Cloudera’s Impala tool binds Hadoop with business intelligence apps by Christina Farr.
From the post:
In traditional circles, Hadoop is viewed as a bright but unruly problem child.
Indeed, it is still in the nascent stages of development. However the scores of “big data” startups that leverage Hadoop will tell you that it is here to stay.
Cloudera, the venture-backed startup that ushered the mainstream deployment of Hadoop, has unveiled a new technology at the Hadoop World, the data-focused conference in New York.
Its new product, known as “Impala”, addresses many of the concerns that large enterprises still have about Hadoop, namely that it does not integrate well with traditional business intelligence applications.
“We have heard this criticism,” said Charles Zedlewski, Cloudera’s VP of Product in a phone interview with VentureBeat. “That’s why we decided to do something about it,” he said.
Impala enables its users to store vast volumes of unwieldy data and run queries in HBase, Hadoop’s NoSQL database. What’s interesting is that it is built to maximise speed: it runs on top of Hadoop storage, but speaks to SQL and works with pre-existing drivers.

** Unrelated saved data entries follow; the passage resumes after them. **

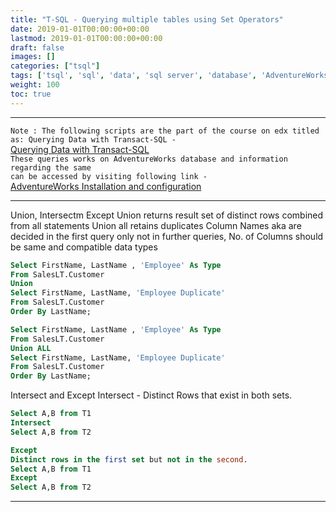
 ```yaml
---
title: "T-SQL - Querying multiple tables using Set Operators"
date: 2019-01-01T00:00:00+00:00
lastmod: 2019-01-01T00:00:00+00:00
draft: false
images: []
categories: ["tsql"]
tags: ['tsql', 'sql', 'data', 'sql server', 'database', 'AdventureWorks', 'Union', 'Intersect', 'Except', 'Append']
weight: 100
toc: true
---
```


<hr />

``Note : The following scripts are the part of the course on edx titled as: Querying Data with Transact-SQL - ``  
[Querying Data with Transact-SQL](https://www.edx.org/course/querying-data-with-transact-sql-0)  
`` These queries works on AdventureWorks database and information regarding the same ``  
`` can be accessed by visiting following link - ``  
[AdventureWorks Installation and configuration](https://docs.microsoft.com/en-us/sql/samples/adventureworks-install-configure?view=sql-server-2017)
<hr />

Union, Intersectm Except
Union returns result set of distinct rows combined from all statements
Union all retains duplicates
Column Names aka are decided in the first query only not in further queries,
No. of Columns should be same and compatible data types

```sql
Select FirstName, LastName , 'Employee' As Type
From SalesLT.Customer
Union
Select FirstName, LastName, 'Employee Duplicate'
From SalesLT.Customer
Order By LastName;
```
``` sql
Select FirstName, LastName , 'Employee' As Type
From SalesLT.Customer
Union ALL
Select FirstName, LastName, 'Employee Duplicate'
From SalesLT.Customer
Order By LastName;
```



Intersect and Except
Intersect -  Distinct Rows that exist in both sets.

```sql
Select A,B from T1
Intersect
Select A,B from T2
```
```sql
Except
Distinct rows in the first set but not in the second.
Select A,B from T1
Except
Select A,B from T2
```

---

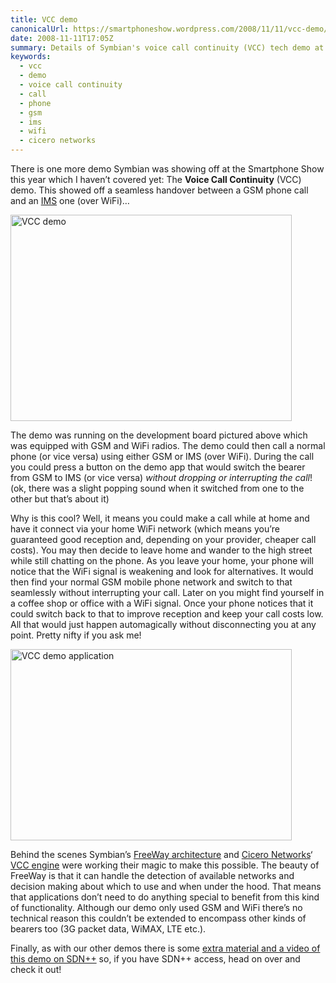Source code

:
 ```yaml
---
title: VCC demo
canonicalUrl: https://smartphoneshow.wordpress.com/2008/11/11/vcc-demo/
date: 2008-11-11T17:05Z
summary: Details of Symbian's voice call continuity (VCC) tech demo at the smartphone show
keywords:
  - vcc
  - demo
  - voice call continuity
  - call
  - phone
  - gsm
  - ims
  - wifi
  - cicero networks
---
```

There is one more demo Symbian was showing off at the Smartphone Show this year which I haven’t covered yet: The **Voice Call Continuity** (VCC) demo. This showed off a seamless handover between a GSM phone call and an [IMS](https://en.wikipedia.org/wiki/IP_Multimedia_Subsystem) one (over WiFi)…

<a href="https://www.flickr.com/photos/james_nash/2964636449/"><img src="/media/smartphone-show-2008/vcc_demo.jpg" alt="VCC demo" width="450" height="330"></a>

The demo was running on the development board pictured above which was equipped with GSM and WiFi radios. The demo could then call a normal phone (or vice versa) using either GSM or IMS (over WiFi). During the call you could press a button on the demo app that would switch the bearer from GSM to IMS (or vice versa) _without dropping or interrupting the call_! (ok, there was a slight popping sound when it switched from one to the other but that’s about it)

Why is this cool? Well, it means you could make a call while at home and have it connect via your home WiFi network (which means you’re guaranteed good reception and, depending on your provider, cheaper call costs). You may then decide to leave home and wander to the high street while still chatting on the phone. As you leave your home, your phone will notice that the WiFi signal is weakening and look for alternatives. It would then find your normal GSM mobile phone network and switch to that seamlessly without interrupting your call. Later on you might find yourself in a coffee shop or office with a WiFi signal. Once your phone notices that it could switch back to that to improve reception and keep your call costs low. All that would just happen automagically without disconnecting you at any point. Pretty nifty if you ask me!

<a href="https://www.flickr.com/photos/james_nash/2965474738/"><img src="/media/smartphone-show-2008/vcc_app.jpg" alt="VCC demo application" width="450" height="306"></a>

Behind the scenes Symbian’s [FreeWay architecture](https://web.archive.org/web/20081019191700/http://www.symbian.com/symbianos/os_freeway.html) and [Cicero Networks](https://www.ciceronetworks.com/)‘ [VCC engine](https://www.ciceronetworks.com/news/pr/10212008.html) were working their magic to make this possible. The beauty of FreeWay is that it can handle the detection of available networks and decision making about which to use and when under the hood. That means that applications don’t need to do anything special to benefit from this kind of functionality. Although our demo only used GSM and WiFi there’s no technical reason this couldn’t be extended to encompass other kinds of bearers too (3G packet data, WiMAX, LTE etc.).

Finally, as with our other demos there is some [extra material and a video of this demo on SDN++](https://web.archive.org/web/20071130011357/http://developer.symbian.com/login.action) so, if you have SDN++ access, head on over and check it out!

<!-- Original URL: https://developer.symbian.com/sdnpp/getstarted/themes/Nov_new/index.jsp#vcc_demo -->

Legacy data is a well known concept.
Are we approaching the point of legacy applications? Applications that are too widely/deeply embedded in IT infrastructure to be replaced?
Or at least not replaced quickly?
The semantics of legacy data are known to be fair game for topic maps. Do the semantics of legacy applications offer the same possibilities?
Mapping the semantics of “legacy” applications, their ancestors and descendants, data, legacy and otherwise, results in a semantic mosh pit.
Some strategies for a semantic “mosh pit:”
- Prohibit it (we know the success rate on that option)
- Ignore it (costly but more “successful” than #1)
- Create an app on top of the legacy app (an error repeated isn’t an error, it’s following precedent)
- Sample it (but what are you missing?)
- Map it (being mindful of cost/benefit)
Which one are you going to choose?